Elijah Cole

FMs and Perturbation Prediction: The Role of scRNA-seq FMs

This post discusses results from Foundation Models Improve Perturbation Response Prediction - check out the paper for full details. All opinions are my own.

TLDR: Prior knowledge remains the gold standard, but scRNA-seq FMs prove they can move beyond linear baselines.

Background: Foundation Models for scRNA-seq

Over the last couple decades there has been an explosion of single-cell omics data, especially single-cell RNA sequencing (scRNA-seq). After witnessing the success of foundation models in language and vision, some researchers naturally wondered whether similar foundation models (FMs) could be built for scRNA-seq data. There are many details involved in building these models, but the basic idea is simple enough: Tokenize your scRNA-seq data and pretrain a transformer for next token prediction or masked token prediction or some other self-supervised objective.

What might we want from scRNA-seq FMs? I think the most common answers would be:

Useful embeddings of genes.
- In particular, contextualized gene embeddings that depend on the cell type or cell state.
Useful embeddings of cells.
- At a minimum, people like to see clustering according to biological factors (e.g. cell type) and not technical factors (e.g. which lab the data came from).
Useful counterfactual simulations.
- Example: “If I double the level of gene X, what happens to gene Y?”
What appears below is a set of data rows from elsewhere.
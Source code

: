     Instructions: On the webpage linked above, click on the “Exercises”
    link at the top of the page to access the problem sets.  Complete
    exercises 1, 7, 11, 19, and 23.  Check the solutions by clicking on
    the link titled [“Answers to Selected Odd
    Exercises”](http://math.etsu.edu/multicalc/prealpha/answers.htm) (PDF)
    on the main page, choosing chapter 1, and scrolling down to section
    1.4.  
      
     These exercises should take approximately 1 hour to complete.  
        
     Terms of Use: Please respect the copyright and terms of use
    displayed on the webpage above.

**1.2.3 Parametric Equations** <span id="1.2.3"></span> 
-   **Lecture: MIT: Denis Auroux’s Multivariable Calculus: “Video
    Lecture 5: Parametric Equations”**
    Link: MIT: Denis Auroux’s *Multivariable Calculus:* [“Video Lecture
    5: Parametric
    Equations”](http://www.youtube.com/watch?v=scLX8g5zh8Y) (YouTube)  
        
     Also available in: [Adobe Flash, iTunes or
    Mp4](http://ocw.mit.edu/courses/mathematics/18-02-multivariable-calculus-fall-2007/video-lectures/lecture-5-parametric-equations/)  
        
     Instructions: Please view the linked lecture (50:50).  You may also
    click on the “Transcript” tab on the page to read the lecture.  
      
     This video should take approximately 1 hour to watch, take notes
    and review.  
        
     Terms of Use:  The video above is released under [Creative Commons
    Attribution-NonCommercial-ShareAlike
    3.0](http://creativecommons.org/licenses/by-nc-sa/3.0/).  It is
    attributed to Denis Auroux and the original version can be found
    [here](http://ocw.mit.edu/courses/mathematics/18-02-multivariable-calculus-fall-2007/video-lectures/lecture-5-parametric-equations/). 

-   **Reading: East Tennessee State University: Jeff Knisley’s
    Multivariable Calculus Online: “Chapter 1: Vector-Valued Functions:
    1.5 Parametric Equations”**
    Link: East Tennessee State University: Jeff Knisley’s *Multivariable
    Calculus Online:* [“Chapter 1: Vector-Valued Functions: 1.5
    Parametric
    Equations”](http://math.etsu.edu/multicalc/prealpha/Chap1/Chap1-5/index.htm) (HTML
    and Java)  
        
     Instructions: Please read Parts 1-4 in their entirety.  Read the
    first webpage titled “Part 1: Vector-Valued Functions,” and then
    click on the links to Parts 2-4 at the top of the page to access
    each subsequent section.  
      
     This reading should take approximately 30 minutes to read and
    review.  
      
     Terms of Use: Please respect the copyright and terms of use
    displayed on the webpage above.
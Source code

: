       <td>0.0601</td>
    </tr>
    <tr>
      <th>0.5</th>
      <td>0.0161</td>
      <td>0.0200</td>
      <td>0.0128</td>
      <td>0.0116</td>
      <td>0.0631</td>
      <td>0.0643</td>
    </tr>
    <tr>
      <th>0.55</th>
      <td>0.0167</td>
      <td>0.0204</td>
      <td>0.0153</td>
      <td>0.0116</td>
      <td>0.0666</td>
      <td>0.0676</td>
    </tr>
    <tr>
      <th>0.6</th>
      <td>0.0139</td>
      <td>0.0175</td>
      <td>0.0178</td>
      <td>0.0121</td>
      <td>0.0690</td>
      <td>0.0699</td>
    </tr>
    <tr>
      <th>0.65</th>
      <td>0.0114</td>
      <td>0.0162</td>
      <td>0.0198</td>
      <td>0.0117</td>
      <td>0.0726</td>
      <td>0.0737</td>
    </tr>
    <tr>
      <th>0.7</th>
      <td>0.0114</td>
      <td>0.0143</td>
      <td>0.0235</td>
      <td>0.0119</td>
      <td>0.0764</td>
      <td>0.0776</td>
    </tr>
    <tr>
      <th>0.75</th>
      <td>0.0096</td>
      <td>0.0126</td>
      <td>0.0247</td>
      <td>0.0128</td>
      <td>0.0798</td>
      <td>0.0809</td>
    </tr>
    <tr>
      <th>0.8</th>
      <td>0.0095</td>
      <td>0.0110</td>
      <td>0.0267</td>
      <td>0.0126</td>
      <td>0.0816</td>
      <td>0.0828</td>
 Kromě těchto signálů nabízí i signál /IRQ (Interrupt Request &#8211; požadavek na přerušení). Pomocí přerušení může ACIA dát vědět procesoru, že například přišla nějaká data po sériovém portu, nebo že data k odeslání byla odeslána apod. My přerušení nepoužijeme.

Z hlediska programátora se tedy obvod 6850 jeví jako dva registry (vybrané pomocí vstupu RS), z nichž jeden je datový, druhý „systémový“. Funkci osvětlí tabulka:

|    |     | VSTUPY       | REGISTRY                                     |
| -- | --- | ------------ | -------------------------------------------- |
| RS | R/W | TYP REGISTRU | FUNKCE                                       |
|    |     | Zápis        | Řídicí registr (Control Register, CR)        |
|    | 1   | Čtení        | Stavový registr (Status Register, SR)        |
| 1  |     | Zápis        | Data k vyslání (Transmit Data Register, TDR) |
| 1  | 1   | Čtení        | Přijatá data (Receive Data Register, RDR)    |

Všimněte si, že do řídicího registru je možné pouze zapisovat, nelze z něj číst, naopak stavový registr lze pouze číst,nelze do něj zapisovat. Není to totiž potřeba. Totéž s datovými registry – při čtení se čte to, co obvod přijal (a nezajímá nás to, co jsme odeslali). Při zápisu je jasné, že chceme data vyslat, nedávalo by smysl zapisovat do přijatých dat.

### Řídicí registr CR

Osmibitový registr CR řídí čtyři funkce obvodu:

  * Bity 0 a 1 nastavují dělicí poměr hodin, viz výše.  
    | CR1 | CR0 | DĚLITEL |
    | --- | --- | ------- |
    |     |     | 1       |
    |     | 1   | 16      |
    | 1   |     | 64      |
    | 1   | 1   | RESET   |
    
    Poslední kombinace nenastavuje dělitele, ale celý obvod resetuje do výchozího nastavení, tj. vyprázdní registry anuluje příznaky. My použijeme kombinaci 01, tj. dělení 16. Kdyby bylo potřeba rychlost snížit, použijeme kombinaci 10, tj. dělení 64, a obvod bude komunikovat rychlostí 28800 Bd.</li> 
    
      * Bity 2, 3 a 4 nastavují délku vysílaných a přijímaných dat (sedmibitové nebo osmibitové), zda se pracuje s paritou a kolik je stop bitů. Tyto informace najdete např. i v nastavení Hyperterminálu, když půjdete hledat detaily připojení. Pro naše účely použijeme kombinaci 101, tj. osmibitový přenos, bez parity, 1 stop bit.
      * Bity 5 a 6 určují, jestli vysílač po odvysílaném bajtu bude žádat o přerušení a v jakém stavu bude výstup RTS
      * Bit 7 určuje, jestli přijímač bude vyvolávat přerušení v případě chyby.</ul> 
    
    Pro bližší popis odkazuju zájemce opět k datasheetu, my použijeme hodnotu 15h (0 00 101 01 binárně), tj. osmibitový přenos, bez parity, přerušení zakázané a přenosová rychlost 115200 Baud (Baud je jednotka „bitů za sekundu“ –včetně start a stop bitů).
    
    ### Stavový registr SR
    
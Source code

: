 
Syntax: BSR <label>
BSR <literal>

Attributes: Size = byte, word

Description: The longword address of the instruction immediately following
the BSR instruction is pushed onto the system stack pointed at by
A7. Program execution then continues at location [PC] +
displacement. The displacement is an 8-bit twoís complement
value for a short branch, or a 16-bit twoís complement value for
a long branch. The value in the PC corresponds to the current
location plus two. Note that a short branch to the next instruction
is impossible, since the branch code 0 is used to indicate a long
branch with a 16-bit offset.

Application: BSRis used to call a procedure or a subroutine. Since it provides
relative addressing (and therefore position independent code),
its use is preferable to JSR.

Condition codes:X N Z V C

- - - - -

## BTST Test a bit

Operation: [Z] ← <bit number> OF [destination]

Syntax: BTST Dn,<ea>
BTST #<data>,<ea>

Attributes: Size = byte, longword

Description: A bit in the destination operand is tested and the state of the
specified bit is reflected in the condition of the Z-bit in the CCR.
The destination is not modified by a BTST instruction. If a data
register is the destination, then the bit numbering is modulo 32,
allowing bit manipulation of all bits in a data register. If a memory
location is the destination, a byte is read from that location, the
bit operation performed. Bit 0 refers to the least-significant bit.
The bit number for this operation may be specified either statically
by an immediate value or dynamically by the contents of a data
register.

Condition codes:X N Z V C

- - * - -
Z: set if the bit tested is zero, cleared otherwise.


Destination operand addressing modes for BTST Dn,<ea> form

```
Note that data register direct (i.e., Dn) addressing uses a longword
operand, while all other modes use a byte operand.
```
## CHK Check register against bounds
scRNA-seq FMs have become a bit controversial. Critics say: “Sure, we can train them - but what exactly are they good for? Are they worth the computational cost?” The paper Deep-learning-based gene perturbation effect prediction does not yet outperform simple linear baselines has been particularly influential in this conversation.

However, our new paper has some nuance to add.

scRNA-seq FMs are not currently the best performers for perturbation prediction

As we highlight in the paper and show in the plots below, the strongest performers are not scRNA-seq FMs. The top 10 methods are all pretrained representations derived from various forms of prior biological knowledge, such as:

GNNs trained on link prediction using the STRING graph; or
LLM embeddings of textual descriptions of genes; or
VAEs trained on gene ontology annotations.

This won’t be surprising to many readers. Curated biological knowledge has been hard-won over decades, and includes lots of useful information about gene function and gene-gene similarity. On the other hand, scRNA-seq FMs are relatively immature as a technology. In particular, most of the work on scRNA-seq FMs could benefit from more rigorous ML methodology, including: stronger baselines, more rigorous ablation studies, and unified benchmark datasets and metrics.

scRNA-seq FMs do perform better than linear baselines for perturbation prediction

Our paper considers the following 7 scRNA-seq FMs:

AIDO.Cell (3M, 10M, 100M variants)
Geneformer
scGPT
scPRINT
TranscriptFormer (We also consider many other FMs trained on different data modalities.)

We’ll leave the details to the paper, but the way we use these models is pretty straightforward In brief, we take some control (i.e. non-perturbed) scRNA-seq data, compute gene embeddings for each cell, then average over cells:

gene_embs_per_cell = model(scrna_seq_data) # num_cells x num_genes x emb_dim
gene_embs = gene_embs_per_cell.mean(0) # num_genes x emb_dim

Now, to predict what happens when we knock out a gene we train a simple model (e.g. kNN regression) that takes a gene embedding (corresponding to the gene we’re knocking out) and predicts the post-perturbation expression profile. The goal is to accurately predict the outcome for knockouts that were not observed during training.

So what can we say about the current status of scRNA-seq FMs and their utility for perturbation response prediction? Let’s take a look at how different methods perform on the K562 cell line in the Essential dataset:

L2 error of methods on Essential dataset, with annotations.

(Note: The error bars in this figure represent the distribution of results of 5 different train/test splits - 5 points per box total.)

We can also look at the distribution of method rankings over all four cell lines in Essential:

Ranking of methods on Essential dataset, with annotations.

(Note: The error bars in this figure represent the distribution of results for 5 different train/test splits on each of four cell lines - 20 points ber box total.)

It’s easy to see that scPRINT, AIDO.Cell, and scGPT all perform better than a simple baseline (PCA-based embeddings). One can dispute whether the effect size is large enough to justify the cost of training an scRNA-seq FM, but the oft-repeated claim that “scRNA-seq FMs do not beat linear baselines” is not supported by our results.

Conclusion

Will scRNA-seq FMs revolutionize perturbation prediction in the future? I’d say it’s too early to tell. They do perform better than simple linear baselines, but there is plenty of room for improvement. Better architectures, dataset selection, and training procedures could make a big difference. I’m not convinced that we’ve done a good job exploring the design space yet. However, I think improvement will be slow until reviewers and the community at large start to expect more rigorous ML methodology in scRNA-seq FM papers (e.g. ablation studies and strong baselines).